朴氏 Miyabi-Gの理論ピーク性能が78.8PFLOPSで、Miyabi-Cが1.3PFLOPSであることからも分かるように、システムの中心はあくまでもMiyabi-Gです。
中島氏 Miyabi-Cはアクセラレータを使わない汎用CPUのみでの実行を想定したプログラム用に設けました。
―― x86 CPUにNVIDIA GPUをアクセラレータとして組み合わせる方法もある中で、CPUとGPUを単一のモジュールに統合したNVIDIA GH200 Grace Hopper Superchipを採用した理由を教えてください。
朴氏 調達仕様では一体化は条件としては求めませんでした。価格要件や電力要件から、最終的にNVIDIA GH200 Grace Hopper Superchipになりました。
中島氏 性能あたりの消費電力はx86 CPUとNVIDIA GPUの組み合わせに比べてNVIDIA GH200 Grace Hopper Superchipの方がかなり低くて、最近は電気料金も上がっていますので、結果的に正しい選択になったと思っています。

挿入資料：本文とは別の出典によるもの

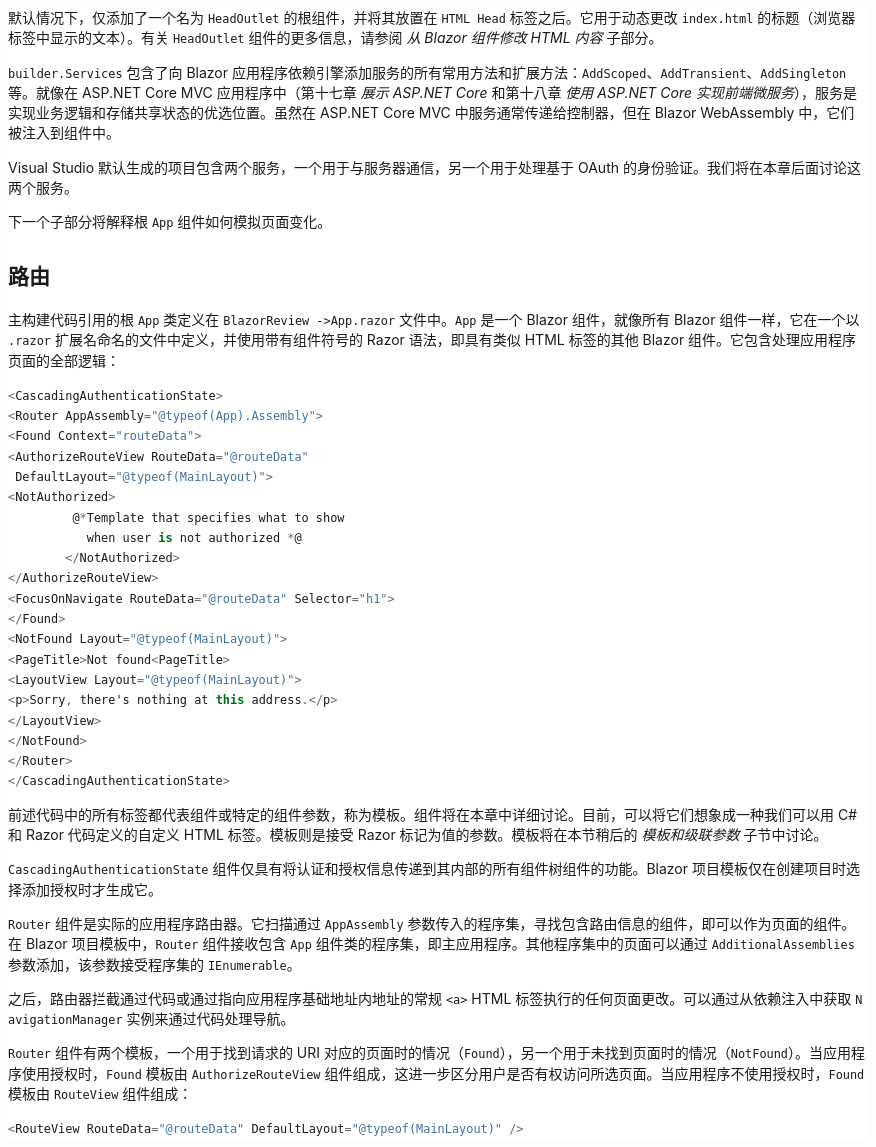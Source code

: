 默认情况下，仅添加了一个名为 `HeadOutlet` 的根组件，并将其放置在 `HTML Head` 标签之后。它用于动态更改 `index.html` 的标题（浏览器标签中显示的文本）。有关 `HeadOutlet` 组件的更多信息，请参阅 *从 Blazor 组件修改 HTML <head> 内容* 子部分。

`builder.Services` 包含了向 Blazor 应用程序依赖引擎添加服务的所有常用方法和扩展方法：`AddScoped`、`AddTransient`、`AddSingleton` 等。就像在 ASP.NET Core MVC 应用程序中（第十七章 *展示 ASP.NET Core* 和第十八章 *使用 ASP.NET Core 实现前端微服务*），服务是实现业务逻辑和存储共享状态的优选位置。虽然在 ASP.NET Core MVC 中服务通常传递给控制器，但在 Blazor WebAssembly 中，它们被注入到组件中。

Visual Studio 默认生成的项目包含两个服务，一个用于与服务器通信，另一个用于处理基于 OAuth 的身份验证。我们将在本章后面讨论这两个服务。

下一个子部分将解释根 `App` 组件如何模拟页面变化。

## 路由

主构建代码引用的根 `App` 类定义在 `BlazorReview ->App.razor` 文件中。`App` 是一个 Blazor 组件，就像所有 Blazor 组件一样，它在一个以 `.razor` 扩展名命名的文件中定义，并使用带有组件符号的 Razor 语法，即具有类似 HTML 标签的其他 Blazor 组件。它包含处理应用程序页面的全部逻辑：

```cs
<CascadingAuthenticationState>
<Router AppAssembly="@typeof(App).Assembly">
<Found Context="routeData">
<AuthorizeRouteView RouteData="@routeData"
 DefaultLayout="@typeof(MainLayout)">
<NotAuthorized>
         @*Template that specifies what to show
           when user is not authorized *@
        </NotAuthorized>
</AuthorizeRouteView>
<FocusOnNavigate RouteData="@routeData" Selector="h1">
</Found>
<NotFound Layout="@typeof(MainLayout)">
<PageTitle>Not found<PageTitle>
<LayoutView Layout="@typeof(MainLayout)">
<p>Sorry, there's nothing at this address.</p>
</LayoutView>
</NotFound>
</Router>
</CascadingAuthenticationState> 
```

前述代码中的所有标签都代表组件或特定的组件参数，称为模板。组件将在本章中详细讨论。目前，可以将它们想象成一种我们可以用 C# 和 Razor 代码定义的自定义 HTML 标签。模板则是接受 Razor 标记为值的参数。模板将在本节稍后的 *模板和级联参数* 子节中讨论。

`CascadingAuthenticationState` 组件仅具有将认证和授权信息传递到其内部的所有组件树组件的功能。Blazor 项目模板仅在创建项目时选择添加授权时才生成它。

`Router` 组件是实际的应用程序路由器。它扫描通过 `AppAssembly` 参数传入的程序集，寻找包含路由信息的组件，即可以作为页面的组件。在 Blazor 项目模板中，`Router` 组件接收包含 `App` 组件类的程序集，即主应用程序。其他程序集中的页面可以通过 `AdditionalAssemblies` 参数添加，该参数接受程序集的 `IEnumerable`。

之后，路由器拦截通过代码或通过指向应用程序基础地址内地址的常规 `<a>` HTML 标签执行的任何页面更改。可以通过从依赖注入中获取 `NavigationManager` 实例来通过代码处理导航。

`Router` 组件有两个模板，一个用于找到请求的 URI 对应的页面时的情况（`Found`），另一个用于未找到页面时的情况（`NotFound`）。当应用程序使用授权时，`Found` 模板由 `AuthorizeRouteView` 组件组成，这进一步区分用户是否有权访问所选页面。当应用程序不使用授权时，`Found` 模板由 `RouteView` 组件组成：

```cs
<RouteView RouteData="@routeData" DefaultLayout="@typeof(MainLayout)" /> 
```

塙氏 Grace CPUはx86アーキテクチャではなくてArmアーキテクチャですが、ArmコアやArmインストラクションセットを使ったHPC(高性能コンピューティング)に関しては、富岳用に開発された「FUJITSU Processor A64FX」や、Amazonが開発した「AWS Graviton」プロセッサで既に実績がありましたので、Grace CPUも特に問題ないだろうと考えていました。とはいえ、Grace CPUは新しいので、カーネル(Rocky Linux)のリリースが追いついていなかったり、コンパイラがそろったのがギリギリだったりと、幾つかの問題はありましたけど、徐々に解消されています。

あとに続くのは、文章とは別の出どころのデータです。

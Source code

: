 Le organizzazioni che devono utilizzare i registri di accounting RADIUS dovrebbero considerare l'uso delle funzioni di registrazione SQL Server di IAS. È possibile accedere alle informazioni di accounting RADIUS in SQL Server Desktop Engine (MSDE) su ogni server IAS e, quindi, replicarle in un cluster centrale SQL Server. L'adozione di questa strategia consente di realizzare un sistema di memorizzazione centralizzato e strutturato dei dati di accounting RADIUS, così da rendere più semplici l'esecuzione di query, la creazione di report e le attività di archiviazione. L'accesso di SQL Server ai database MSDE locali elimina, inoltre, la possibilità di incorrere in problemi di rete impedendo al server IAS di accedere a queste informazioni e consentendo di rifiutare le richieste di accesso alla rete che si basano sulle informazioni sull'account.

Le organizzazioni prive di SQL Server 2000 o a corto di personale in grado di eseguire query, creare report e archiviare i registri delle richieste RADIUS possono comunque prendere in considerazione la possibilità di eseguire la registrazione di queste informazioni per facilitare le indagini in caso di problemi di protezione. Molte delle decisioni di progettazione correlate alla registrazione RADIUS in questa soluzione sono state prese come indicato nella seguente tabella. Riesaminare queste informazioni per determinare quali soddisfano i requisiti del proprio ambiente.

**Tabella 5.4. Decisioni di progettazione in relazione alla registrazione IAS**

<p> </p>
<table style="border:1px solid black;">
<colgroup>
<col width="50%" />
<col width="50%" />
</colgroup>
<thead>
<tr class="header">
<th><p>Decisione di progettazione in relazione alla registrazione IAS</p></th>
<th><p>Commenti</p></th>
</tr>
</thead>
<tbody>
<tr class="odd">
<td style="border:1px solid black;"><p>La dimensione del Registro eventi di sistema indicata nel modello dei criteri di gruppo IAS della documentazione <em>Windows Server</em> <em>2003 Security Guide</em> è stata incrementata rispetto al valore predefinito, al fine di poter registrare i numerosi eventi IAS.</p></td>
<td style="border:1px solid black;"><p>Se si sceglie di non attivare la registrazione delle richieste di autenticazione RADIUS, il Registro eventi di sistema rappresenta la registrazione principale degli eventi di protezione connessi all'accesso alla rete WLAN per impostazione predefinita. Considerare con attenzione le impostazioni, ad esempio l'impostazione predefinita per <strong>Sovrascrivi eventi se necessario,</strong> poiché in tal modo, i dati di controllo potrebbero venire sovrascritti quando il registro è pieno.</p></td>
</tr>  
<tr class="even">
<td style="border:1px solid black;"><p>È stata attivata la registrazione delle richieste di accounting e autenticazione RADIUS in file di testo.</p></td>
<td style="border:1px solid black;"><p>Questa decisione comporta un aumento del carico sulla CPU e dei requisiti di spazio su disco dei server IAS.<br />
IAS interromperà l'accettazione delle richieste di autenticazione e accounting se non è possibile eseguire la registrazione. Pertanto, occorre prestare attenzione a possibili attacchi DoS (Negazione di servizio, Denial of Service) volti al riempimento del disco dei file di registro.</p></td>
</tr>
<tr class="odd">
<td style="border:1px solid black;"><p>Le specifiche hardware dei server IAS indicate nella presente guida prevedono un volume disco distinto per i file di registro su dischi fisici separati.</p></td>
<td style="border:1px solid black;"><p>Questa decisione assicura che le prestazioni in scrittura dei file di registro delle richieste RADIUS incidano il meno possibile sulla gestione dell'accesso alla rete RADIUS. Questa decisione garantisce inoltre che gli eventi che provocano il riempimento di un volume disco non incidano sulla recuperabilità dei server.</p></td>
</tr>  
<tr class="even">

建部氏 システムでもうひとつ付け加えると、Miyabiにはオールフラッシュで構成した11.3PBのストレージを接続しています。今まではオールフラッシュはコスト的に合わなかったんですが、より容量密度の高いQLC(クワッドレベルセル)のNANDフラッシュが登場したことで実現できました。また、このオールフラッシュストレージに加えて、共有ストレージとして25.9PBの「Ipomoea-01」というシステムも提供しています。
―― 先ほど、メニーコアのOFP用に書かれたプログラムの移行には2年以上の時間が必要とのお話がありましたが、具体的にはどのような施策を進めたのですか。

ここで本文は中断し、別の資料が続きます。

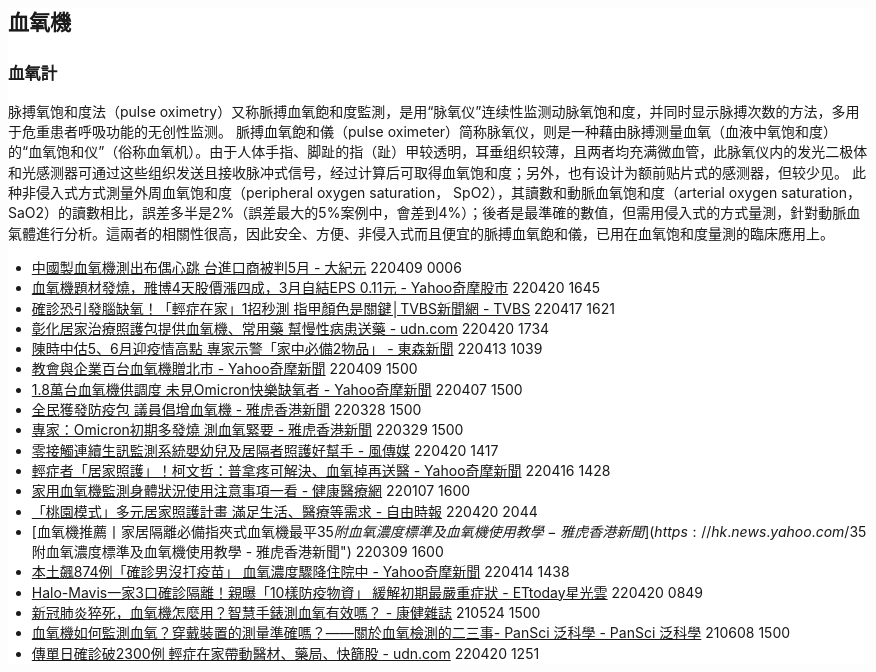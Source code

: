 ## 血氧機

### 血氧計

脉搏氧饱和度法（pulse oximetry）又称脈搏血氧飽和度監測，是用“脉氧仪”连续性监测动脉氧饱和度，并同时显示脉搏次数的方法，多用于危重患者呼吸功能的无创性监测。
脈搏血氧飽和儀（pulse oximeter）简称脉氧仪，则是一种藉由脉搏测量血氧（血液中氧饱和度）的“血氧饱和仪”（俗称血氧机）。由于人体手指、脚趾的指（趾）甲较透明，耳垂组织较薄，且两者均充满微血管，此脉氧仪内的发光二极体和光感测器可通过这些组织发送且接收脉冲式信号，经过计算后可取得血氧饱和度；另外，也有设计为额前贴片式的感测器，但较少见。
此种非侵入式方式測量外周血氧饱和度（peripheral oxygen saturation， SpO2），其讀數和動脈血氧饱和度（arterial oxygen saturation，SaO2）的讀數相比，誤差多半是2%（誤差最大的5%案例中，會差到4%）；後者是最準確的數值，但需用侵入式的方式量測，針對動脈血氣體進行分析。這兩者的相關性很高，因此安全、方便、非侵入式而且便宜的脈搏血氧飽和儀，已用在血氧饱和度量測的臨床應用上。
- [中國製血氧機測出布偶心跳 台進口商被判5月 - 大紀元](https://www.epochtimes.com/b5/22/4/7/n13702226.htm "中國製血氧機測出布偶心跳 台進口商被判5月 - 大紀元") 220409 0006
- [血氧機題材發燒，雃博4天股價漲四成，3月自結EPS 0.11元 - Yahoo奇摩股市](https://tw.stock.yahoo.com/news/%E8%A1%80%E6%B0%A7%E6%A9%9F%E9%A1%8C%E6%9D%90%E7%99%BC%E7%87%92-%E9%9B%83%E5%8D%9A4%E5%A4%A9%E8%82%A1%E5%83%B9%E6%BC%B2%E5%9B%9B%E6%88%90-3%E6%9C%88%E8%87%AA%E7%B5%90eps-0-11%E5%85%83-084502902.html "血氧機題材發燒，雃博4天股價漲四成，3月自結EPS 0.11元 - Yahoo奇摩股市") 220420 1645
- [確診恐引發腦缺氧！「輕症在家」1招秒測 指甲顏色是關鍵│TVBS新聞網 - TVBS](https://news.tvbs.com.tw/life/1768795 "確診恐引發腦缺氧！「輕症在家」1招秒測 指甲顏色是關鍵│TVBS新聞網 - TVBS") 220417 1621
- [彰化居家治療照護包提供血氧機、常用藥 幫慢性病患送藥 - udn.com](https://udn.com/news/story/122190/6253919 "彰化居家治療照護包提供血氧機、常用藥 幫慢性病患送藥 - udn.com") 220420 1734
- [陳時中估5、6月迎疫情高點 專家示警「家中必備2物品」 - 東森新聞](https://news.ebc.net.tw/news/living/312050 "陳時中估5、6月迎疫情高點 專家示警「家中必備2物品」 - 東森新聞") 220413 1039
- [教會與企業百台血氧機贈北市 - Yahoo奇摩新聞](https://tw.news.yahoo.com/%E6%95%99%E6%9C%83%E8%88%87%E4%BC%81%E6%A5%AD%E7%99%BE%E5%8F%B0%E8%A1%80%E6%B0%A7%E6%A9%9F%E8%B4%88%E5%8C%97%E5%B8%82-132437684.html "教會與企業百台血氧機贈北市 - Yahoo奇摩新聞") 220409 1500
- [1.8萬台血氧機供調度 未見Omicron快樂缺氧者 - Yahoo奇摩新聞](https://tw.news.yahoo.com/1-8%E8%90%AC%E5%8F%B0%E8%A1%80%E6%B0%A7%E6%A9%9F%E4%BE%9B%E8%AA%BF%E5%BA%A6-%E6%9C%AA%E8%A6%8Bomicron%E5%BF%AB%E6%A8%82%E7%BC%BA%E6%B0%A7%E8%80%85-081725263.html "1.8萬台血氧機供調度 未見Omicron快樂缺氧者 - Yahoo奇摩新聞") 220407 1500
- [全民獲發防疫包 議員倡增血氧機 - 雅虎香港新聞](https://hk.news.yahoo.com/%E5%85%A8%E6%B0%91%E7%8D%B2%E7%99%BC%E9%98%B2%E7%96%AB%E5%8C%85-%E8%AD%B0%E5%93%A1%E5%80%A1%E5%A2%9E%E8%A1%80%E6%B0%A7%E6%A9%9F-214500070.html "全民獲發防疫包 議員倡增血氧機 - 雅虎香港新聞") 220328 1500
- [專家：Omicron初期多發燒 測血氧緊要 - 雅虎香港新聞](https://hk.news.yahoo.com/%E5%B0%88%E5%AE%B6-omicron%E5%88%9D%E6%9C%9F%E5%A4%9A%E7%99%BC%E7%87%92-%E6%B8%AC%E8%A1%80%E6%B0%A7%E7%B7%8A%E8%A6%81-214500162.html "專家：Omicron初期多發燒 測血氧緊要 - 雅虎香港新聞") 220329 1500
- [零接觸連續生訊監測系統嬰幼兒及居隔者照護好幫手 - 風傳媒](https://www.storm.mg/localarticle/4296697 "零接觸連續生訊監測系統嬰幼兒及居隔者照護好幫手 - 風傳媒") 220420 1417
- [輕症者「居家照護」！柯文哲：普拿疼可解決、血氧掉再送醫 - Yahoo奇摩新聞](https://tw.news.yahoo.com/%E8%BC%95%E7%97%87%E8%80%85-%E5%B1%85%E5%AE%B6%E7%85%A7%E8%AD%B7-%E6%9F%AF%E6%96%87%E5%93%B2-%E6%99%AE%E6%8B%BF%E7%96%BC%E5%8F%AF%E8%A7%A3%E6%B1%BA-%E8%A1%80%E6%B0%A7%E6%8E%89%E5%86%8D%E9%80%81%E9%86%AB-050712536.html "輕症者「居家照護」！柯文哲：普拿疼可解決、血氧掉再送醫 - Yahoo奇摩新聞") 220416 1428
- [家用血氧機監測身體狀況使用注意事項一看 - 健康醫療網](https://www.healthnews.com.tw/article/52456 "家用血氧機監測身體狀況使用注意事項一看 - 健康醫療網") 220107 1600
- [「桃園模式」多元居家照護計畫 滿足生活、醫療等需求 - 自由時報](https://news.ltn.com.tw/news/life/breakingnews/3899972 "「桃園模式」多元居家照護計畫 滿足生活、醫療等需求 - 自由時報") 220420 2044
- [血氧機推薦丨家居隔離必備指夾式血氧機最平$35 附血氧濃度標準及血氧機使用教學 - 雅虎香港新聞](https://hk.news.yahoo.com/%E8%A1%80%E6%B0%A7%E8%A8%88-%E8%A1%80%E6%B0%A7%E6%A9%9F-%E8%A1%80%E6%B0%A7%E6%A9%9F%E6%B6%88%E5%A7%94%E6%9C%83-%E8%A1%80%E6%B0%A7%E6%A9%9F%E6%AF%94%E8%BC%83-%E8%A1%80%E6%B0%A7%E6%A9%9F%E5%83%B9%E6%A0%BC-oximeter%E8%A1%80%E6%B0%A7%E6%A9%9F-044858146.html "血氧機推薦丨家居隔離必備指夾式血氧機最平$35 附血氧濃度標準及血氧機使用教學 - 雅虎香港新聞") 220309 1600
- [本土飆874例「確診男沒打疫苗」 血氧濃度驟降住院中 - Yahoo奇摩新聞](https://tw.news.yahoo.com/%E6%9C%AC%E5%9C%9F%E9%A3%86874%E4%BE%8B-%E7%A2%BA%E8%A8%BA%E7%94%B7%E6%B2%92%E6%89%93%E7%96%AB%E8%8B%97-%E8%A1%80%E6%B0%A7%E6%BF%83%E5%BA%A6%E9%A9%9F%E9%99%8D%E4%BD%8F%E9%99%A2%E4%B8%AD-061145246.html "本土飆874例「確診男沒打疫苗」 血氧濃度驟降住院中 - Yahoo奇摩新聞") 220414 1438
- [Halo-Mavis一家3口確診隔離！親曝「10樣防疫物資」 緩解初期最嚴重症狀 - ETtoday星光雲](https://star.ettoday.net/news/2233573 "Halo-Mavis一家3口確診隔離！親曝「10樣防疫物資」 緩解初期最嚴重症狀 - ETtoday星光雲") 220420 0849
- [新冠肺炎猝死，血氧機怎麼用？智慧手錶測血氧有效嗎？ - 康健雜誌](https://www.commonhealth.com.tw/article/84266 "新冠肺炎猝死，血氧機怎麼用？智慧手錶測血氧有效嗎？ - 康健雜誌") 210524 1500
- [血氧機如何監測血氧？穿戴裝置的測量準確嗎？——關於血氧檢測的二三事- PanSci 泛科學 - PanSci 泛科學](https://pansci.asia/archives/323174 "血氧機如何監測血氧？穿戴裝置的測量準確嗎？——關於血氧檢測的二三事- PanSci 泛科學 - PanSci 泛科學") 210608 1500
- [傳單日確診破2300例 輕症在家帶動醫材、藥局、快篩股 - udn.com](https://udn.com/news/story/7251/6253014 "傳單日確診破2300例 輕症在家帶動醫材、藥局、快篩股 - udn.com") 220420 1251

中島氏 プログラム移行のためのハッカソン(GPUミニキャンプ)をまずは開催しました(第3回記事の図8)。年に3〜4回ほど実施して、実は今も続けています。東京科学大学(旧・東京工業大学)、名古屋大学、九州大学でもNVIDIA GPUを搭載したスパコンを導入していますので、それらの大学とも協力して、各大学から指導員として若手教員に参加してもらっています。NVIDIAの技術者にも指導員として協力いただきました。また、移行に関するポータルサイトを開設したほか、GPU移行相談会も毎月行っています※2)。ハッカソンは「自分で移行を進める」ことを前提としていますが、多くのユーザーが共通に使うアプリケーションプログラム(コミュニティコード)については、JCAHPCとNVIDIAが中心になって移行をサポートしました。